### What is expected
What lines in the data hold the string "para"? Show them.
··· Supplied material
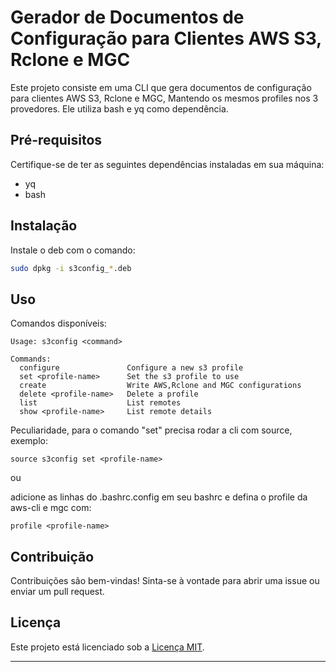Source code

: # Gerador de Documentos de Configuração para Clientes AWS S3, Rclone e MGC

Este projeto consiste em uma CLI que gera documentos de configuração para clientes AWS S3, Rclone e MGC, Mantendo os mesmos profiles nos 3 provedores. Ele utiliza bash e yq como dependência.

## Pré-requisitos

Certifique-se de ter as seguintes dependências instaladas em sua máquina:

- yq
- bash

## Instalação

Instale o deb com o comando:

```sh
sudo dpkg -i s3config_*.deb
```

## Uso

Comandos disponíveis:

```
Usage: s3config <command>

Commands:
  configure               Configure a new s3 profile
  set <profile-name>      Set the s3 profile to use
  create                  Write AWS,Rclone and MGC configurations
  delete <profile-name>   Delete a profile
  list                    List remotes
  show <profile-name>     List remote details
```

Peculiaridade, para o comando "set" precisa rodar a cli com source, exemplo:

```
source s3config set <profile-name>
```
ou

adicione as linhas do .bashrc.config em seu bashrc e defina o profile da aws-cli e mgc com:

```
profile <profile-name>
```

## Contribuição

Contribuições são bem-vindas! Sinta-se à vontade para abrir uma issue ou enviar um pull request.

## Licença

Este projeto está licenciado sob a [Licença MIT](LICENSE).

---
······
### Answer section
: # Gerador de Documentos de Configuração para Clientes AWS S3, Rclone e MGC
Este projeto consiste em uma CLI que gera documentos de configuração para clientes AWS S3, Rclone e MGC, Mantendo os mesmos profiles nos 3 provedores. Ele utiliza bash e yq como dependência.
Peculiaridade, para o comando "set" precisa rodar a cli com source, exemplo:
Contribuições são bem-vindas! Sinta-se à vontade para abrir uma issue ou enviar um pull request.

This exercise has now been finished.